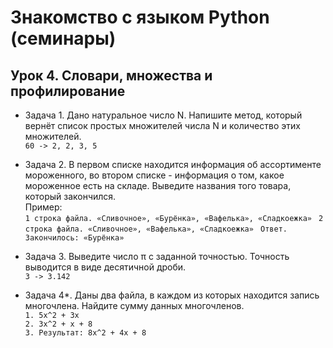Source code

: # Знакомство с языком Python (семинары)  
## Урок 4. Словари, множества и профилирование  
* Задача 1. Дано натуральное число N. Напишите метод, который вернёт список простых множителей числа N и количество этих множителей.  
`60 -> 2, 2, 3, 5`

* Задача 2. В первом списке находится информация об ассортименте мороженного, во втором списке - информация о том, какое мороженное есть на складе. Выведите названия того товара, который закончился.  
Пример:  
`1 строка файла. «Сливочное», «Бурёнка», «Вафелька», «Сладкоежка» ` 
`2 строка файла. «Сливочное», «Вафелька», «Сладкоежка» ` 
`Ответ. Закончилось: «Бурёнка»`

* Задача 3. Выведите число π с заданной точностью. Точность выводится в виде десятичной дроби.  
`3 -> 3.142`  

* Задача 4*. Даны два файла, в каждом из которых находится запись многочлена. Найдите сумму данных многочленов.  
`1. 5x^2 + 3x`  
`2. 3x^2 + x + 8 `   
`3. Результат: 8x^2 + 4x + 8`  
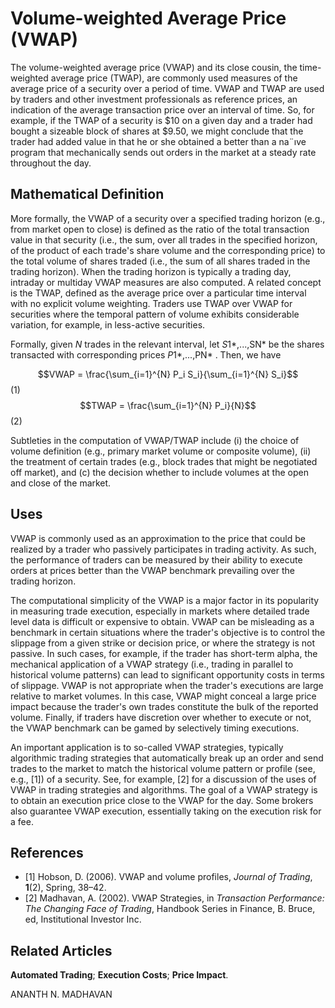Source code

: # **Volume-weighted Average Price (VWAP)**

The volume-weighted average price (VWAP) and its close cousin, the time-weighted average price (TWAP), are commonly used measures of the average price of a security over a period of time. VWAP and TWAP are used by traders and other investment professionals as reference prices, an indication of the average transaction price over an interval of time. So, for example, if the TWAP of a security is \$10 on a given day and a trader had bought a sizeable block of shares at \$9.50, we might conclude that the trader had added value in that he or she obtained a better than a na¨ıve program that mechanically sends out orders in the market at a steady rate throughout the day.

## **Mathematical Definition**

More formally, the VWAP of a security over a specified trading horizon (e.g., from market open to close) is defined as the ratio of the total transaction value in that security (i.e., the sum, over all trades in the specified horizon, of the product of each trade's share volume and the corresponding price) to the total volume of shares traded (i.e., the sum of all shares traded in the trading horizon). When the trading horizon is typically a trading day, intraday or multiday VWAP measures are also computed. A related concept is the TWAP, defined as the average price over a particular time interval with no explicit volume weighting. Traders use TWAP over VWAP for securities where the temporal pattern of volume exhibits considerable variation, for example, in less-active securities.

Formally, given *N* trades in the relevant interval, let *S*1*,...,SN* be the shares transacted with corresponding prices *P*1*,...,PN* . Then, we have

$$VWAP = \frac{\sum_{i=1}^{N} P_i S_i}{\sum_{i=1}^{N} S_i}$$
 (1)  
$$TWAP = \frac{\sum_{i=1}^{N} P_i}{N}$$
 (2)

Subtleties in the computation of VWAP/TWAP include (i) the choice of volume definition (e.g., primary market volume or composite volume), (ii) the treatment of certain trades (e.g., block trades that might be negotiated off market), and (c) the decision whether to include volumes at the open and close of the market.

## **Uses**

VWAP is commonly used as an approximation to the price that could be realized by a trader who passively participates in trading activity. As such, the performance of traders can be measured by their ability to execute orders at prices better than the VWAP benchmark prevailing over the trading horizon.

The computational simplicity of the VWAP is a major factor in its popularity in measuring trade execution, especially in markets where detailed trade level data is difficult or expensive to obtain. VWAP can be misleading as a benchmark in certain situations where the trader's objective is to control the slippage from a given strike or decision price, or where the strategy is not passive. In such cases, for example, if the trader has short-term alpha, the mechanical application of a VWAP strategy (i.e., trading in parallel to historical volume patterns) can lead to significant opportunity costs in terms of slippage. VWAP is not appropriate when the trader's executions are large relative to market volumes. In this case, VWAP might conceal a large price impact because the trader's own trades constitute the bulk of the reported volume. Finally, if traders have discretion over whether to execute or not, the VWAP benchmark can be gamed by selectively timing executions.

An important application is to so-called VWAP strategies, typically algorithmic trading strategies that automatically break up an order and send trades to the market to match the historical volume pattern or profile (see, e.g., [1]) of a security. See, for example, [2] for a discussion of the uses of VWAP in trading strategies and algorithms. The goal of a VWAP strategy is to obtain an execution price close to the VWAP for the day. Some brokers also guarantee VWAP execution, essentially taking on the execution risk for a fee.

## **References**

- [1] Hobson, D. (2006). VWAP and volume profiles, *Journal of Trading*, **1**(2), Spring, 38–42.
- [2] Madhavan, A. (2002). VWAP Strategies, in *Transaction Performance: The Changing Face of Trading*, Handbook Series in Finance, B. Bruce, ed, Institutional Investor Inc.

## **Related Articles**

**Automated Trading**; **Execution Costs**; **Price Impact**.

ANANTH N. MADHAVAN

######

● **Exercise brief**:
What is the number of lines in the entries that include the string "Бурёнка"? Reply with that number alone.

● **Answer to this exercise**:
2